- **TASK ITEM**
Collect every line in the records below that contains the word "qquad".

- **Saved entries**
++++++
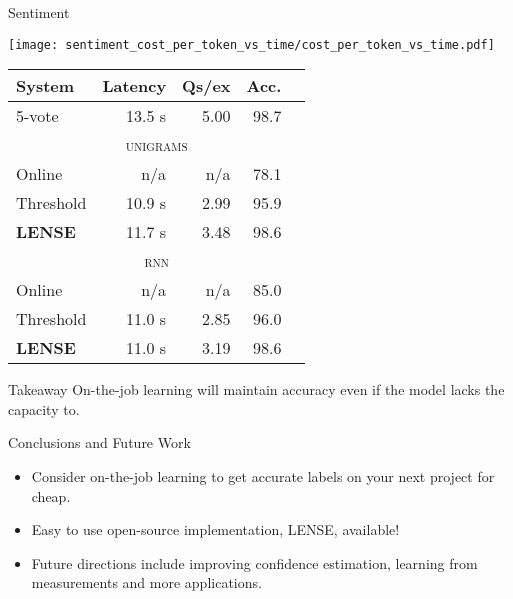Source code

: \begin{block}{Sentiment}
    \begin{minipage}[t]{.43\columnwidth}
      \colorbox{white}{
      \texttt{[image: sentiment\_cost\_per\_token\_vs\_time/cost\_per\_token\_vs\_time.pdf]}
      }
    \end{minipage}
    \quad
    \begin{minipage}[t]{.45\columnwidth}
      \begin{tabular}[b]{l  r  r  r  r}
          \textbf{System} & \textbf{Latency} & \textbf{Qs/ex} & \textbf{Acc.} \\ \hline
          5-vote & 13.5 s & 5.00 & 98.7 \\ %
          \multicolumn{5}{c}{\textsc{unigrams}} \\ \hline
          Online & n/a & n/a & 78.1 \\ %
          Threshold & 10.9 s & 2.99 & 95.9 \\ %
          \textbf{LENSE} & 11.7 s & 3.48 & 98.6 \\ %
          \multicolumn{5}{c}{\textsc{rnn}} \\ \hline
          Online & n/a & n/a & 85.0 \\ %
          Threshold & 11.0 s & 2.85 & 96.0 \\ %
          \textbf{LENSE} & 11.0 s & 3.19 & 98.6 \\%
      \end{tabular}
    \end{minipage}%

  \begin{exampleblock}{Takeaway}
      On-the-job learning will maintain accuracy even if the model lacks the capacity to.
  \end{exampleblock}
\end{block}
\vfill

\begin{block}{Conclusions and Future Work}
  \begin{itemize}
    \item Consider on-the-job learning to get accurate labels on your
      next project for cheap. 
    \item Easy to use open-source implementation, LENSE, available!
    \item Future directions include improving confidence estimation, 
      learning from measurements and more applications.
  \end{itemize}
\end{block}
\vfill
++++++
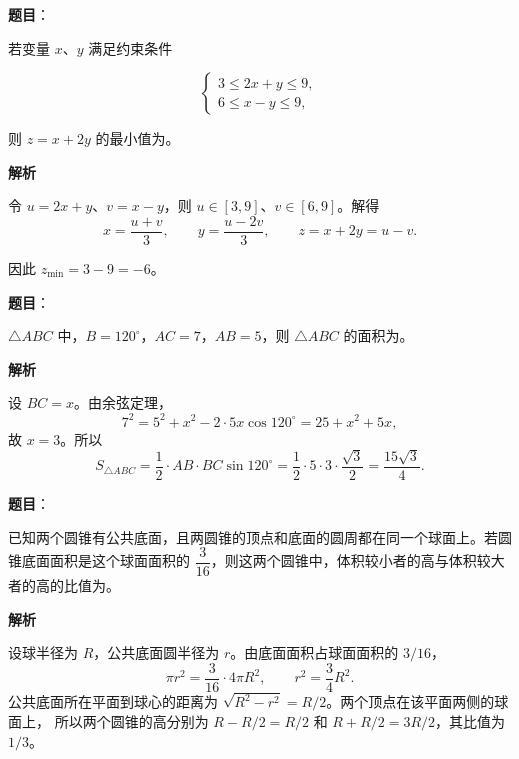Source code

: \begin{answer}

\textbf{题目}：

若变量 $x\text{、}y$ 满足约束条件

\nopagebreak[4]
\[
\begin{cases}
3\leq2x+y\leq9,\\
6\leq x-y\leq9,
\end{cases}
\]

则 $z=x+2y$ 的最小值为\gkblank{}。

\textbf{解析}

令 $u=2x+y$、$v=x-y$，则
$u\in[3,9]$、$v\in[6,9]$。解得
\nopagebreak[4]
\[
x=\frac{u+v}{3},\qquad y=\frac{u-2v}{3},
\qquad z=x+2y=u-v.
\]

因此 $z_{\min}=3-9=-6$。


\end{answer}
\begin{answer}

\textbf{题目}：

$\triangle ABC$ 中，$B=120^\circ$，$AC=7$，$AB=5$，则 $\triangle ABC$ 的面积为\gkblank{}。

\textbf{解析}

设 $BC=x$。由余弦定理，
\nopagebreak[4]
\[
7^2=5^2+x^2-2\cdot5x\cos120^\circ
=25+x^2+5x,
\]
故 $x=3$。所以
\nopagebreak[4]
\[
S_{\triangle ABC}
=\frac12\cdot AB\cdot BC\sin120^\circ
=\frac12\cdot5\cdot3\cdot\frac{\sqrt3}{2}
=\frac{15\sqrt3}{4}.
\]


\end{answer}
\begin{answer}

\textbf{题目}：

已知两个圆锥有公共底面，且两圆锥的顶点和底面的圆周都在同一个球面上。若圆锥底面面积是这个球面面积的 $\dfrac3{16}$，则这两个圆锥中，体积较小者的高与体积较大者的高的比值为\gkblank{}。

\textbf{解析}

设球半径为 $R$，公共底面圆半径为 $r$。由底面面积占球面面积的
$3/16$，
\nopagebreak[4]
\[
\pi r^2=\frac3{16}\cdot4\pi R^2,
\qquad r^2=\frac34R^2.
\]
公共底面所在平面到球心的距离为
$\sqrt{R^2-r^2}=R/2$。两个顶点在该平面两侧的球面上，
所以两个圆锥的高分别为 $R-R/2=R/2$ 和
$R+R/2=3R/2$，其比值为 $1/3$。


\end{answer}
++++++
- **RESPONSE AREA**
x=\frac{u+v}{3},\qquad y=\frac{u-2v}{3},
\qquad z=x+2y=u-v.
\qquad r^2=\frac34R^2.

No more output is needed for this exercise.